Defining Nephritic Factors as Diverse Drivers of Systemic Complement Dysregulation in C3 Glomerulopathy
Jill J. Hauer, Yuzhou Zhang, Renee X. Goodfellow, Amanda Taylor, Nicole C. Meyer, Sarah M. Roberts, Dingwu Shao, Lauren O. Fergus, Nicolò Ghiringhelli Borsa, Monica Hall, Carla Nester, Richard J. Smith
Abstract
IntroductionC3 Glomerulopathy (C3G) is an ultra-rare renal disease characterized by deposition of complement component C3 in the glomerular basement membrane. Rare and novel genetic variation in complement genes and autoantibodies to complement proteins are commonly identified in the C3G population and thought to drive the underlying complement dysregulation that results in renal damage; however, disease heterogeneity and rarity make accurately defining characteristics of the C3G population difficult.MethodsHere we present a retrospective analysis of the Molecular Otolaryngology and Renal Research Laboratories C3G cohort.
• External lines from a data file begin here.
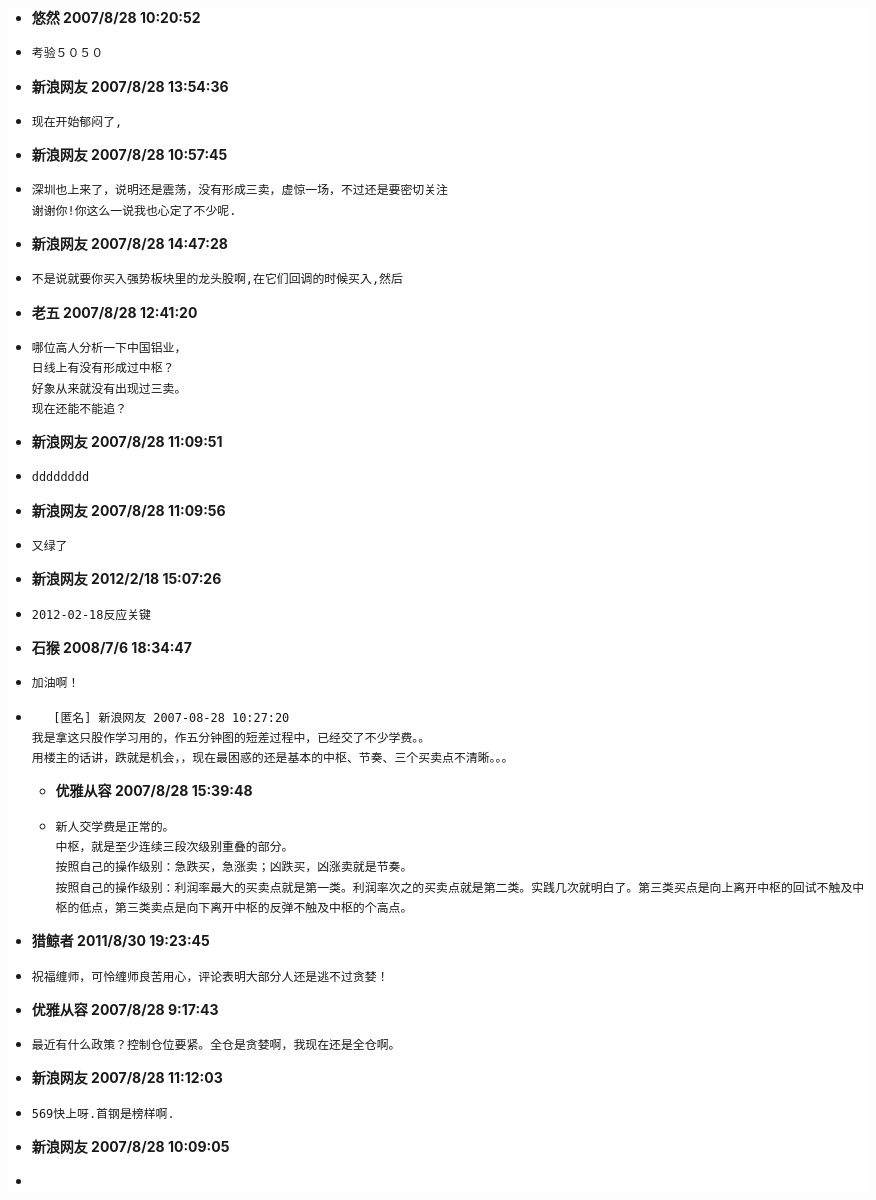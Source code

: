 - **悠然 2007/8/28 10:20:52**
- ```
  考验５０５０
  ```
- **新浪网友 2007/8/28 13:54:36**
- ```
  现在开始郁闷了,
  ```
- **新浪网友 2007/8/28 10:57:45**
- ```
  深圳也上来了，说明还是震荡，没有形成三卖，虚惊一场，不过还是要密切关注
  谢谢你!你这么一说我也心定了不少呢.
  ```
- **新浪网友 2007/8/28 14:47:28**
- ```
  不是说就要你买入强势板块里的龙头股啊,在它们回调的时候买入,然后
  ```
- **老五 2007/8/28 12:41:20**
- ```
  哪位高人分析一下中国铝业，
  日线上有没有形成过中枢？
  好象从来就没有出现过三卖。
  现在还能不能追？
  ```
- **新浪网友 2007/8/28 11:09:51**
- ```
  dddddddd
  ```
- **新浪网友 2007/8/28 11:09:56**
- ```
  又绿了
  ```
- **新浪网友 2012/2/18 15:07:26**
- ```
  2012-02-18反应关键
  ```
- **石猴 2008/7/6 18:34:47**
- ```
  加油啊！
  ```
- ```
     [匿名] 新浪网友 2007-08-28 10:27:20 
  我是拿这只股作学习用的，作五分钟图的短差过程中，已经交了不少学费。。
  用楼主的话讲，跌就是机会，，现在最困惑的还是基本的中枢、节奏、三个买卖点不清晰。。。
  ```
   - **优雅从容 2007/8/28 15:39:48**
   - ```
     新人交学费是正常的。
     中枢，就是至少连续三段次级别重叠的部分。
     按照自己的操作级别：急跌买，急涨卖；凶跌买，凶涨卖就是节奏。
     按照自己的操作级别：利润率最大的买卖点就是第一类。利润率次之的买卖点就是第二类。实践几次就明白了。第三类买点是向上离开中枢的回试不触及中枢的低点，第三类卖点是向下离开中枢的反弹不触及中枢的个高点。
     ```
- **猎鲸者 2011/8/30 19:23:45**
- ```
  祝福缠师，可怜缠师良苦用心，评论表明大部分人还是逃不过贪婪！
  ```
- **优雅从容 2007/8/28 9:17:43**
- ```
  最近有什么政策？控制仓位要紧。全仓是贪婪啊，我现在还是全仓啊。
  ```
- **新浪网友 2007/8/28 11:12:03**
- ```
  569快上呀.首钢是榜样啊.
  ```
- **新浪网友 2007/8/28 10:09:05**
- ```
  ```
This study integrated complement biomarker testing and in vitro tests of autoantibody function to achieve three primary goals: 1) define disease profiles of C3G based on disease drivers, complement biomarkers and age; 2) determine the relationship between in vitro autoantibody tests and in vivo complement dysregulation; and 3) evaluate the association between autoantibody function and disease progression.ResultsThe largest disease profiles of C3G included patients with autoantibodies to complement proteins (48%) and patients for whom no genetic and/or acquired drivers of disease could be identified (43%). The correlation between the stabilization of convertases by complement autoantibodies as measured by in vitro modified hemolytic assays and systemic biomarkers that reflect in vivo complement dysregulation was remarkably strong. In patients positive for autoantibodies, the degree of stabilization capacity predicted worse renal function.ConclusionThis study implicates complement autoantibodies as robust drivers of systemic complement dysregulation in ∼50% of C3G but also highlights the need for continued discovery-based research to identify novel drivers of disease.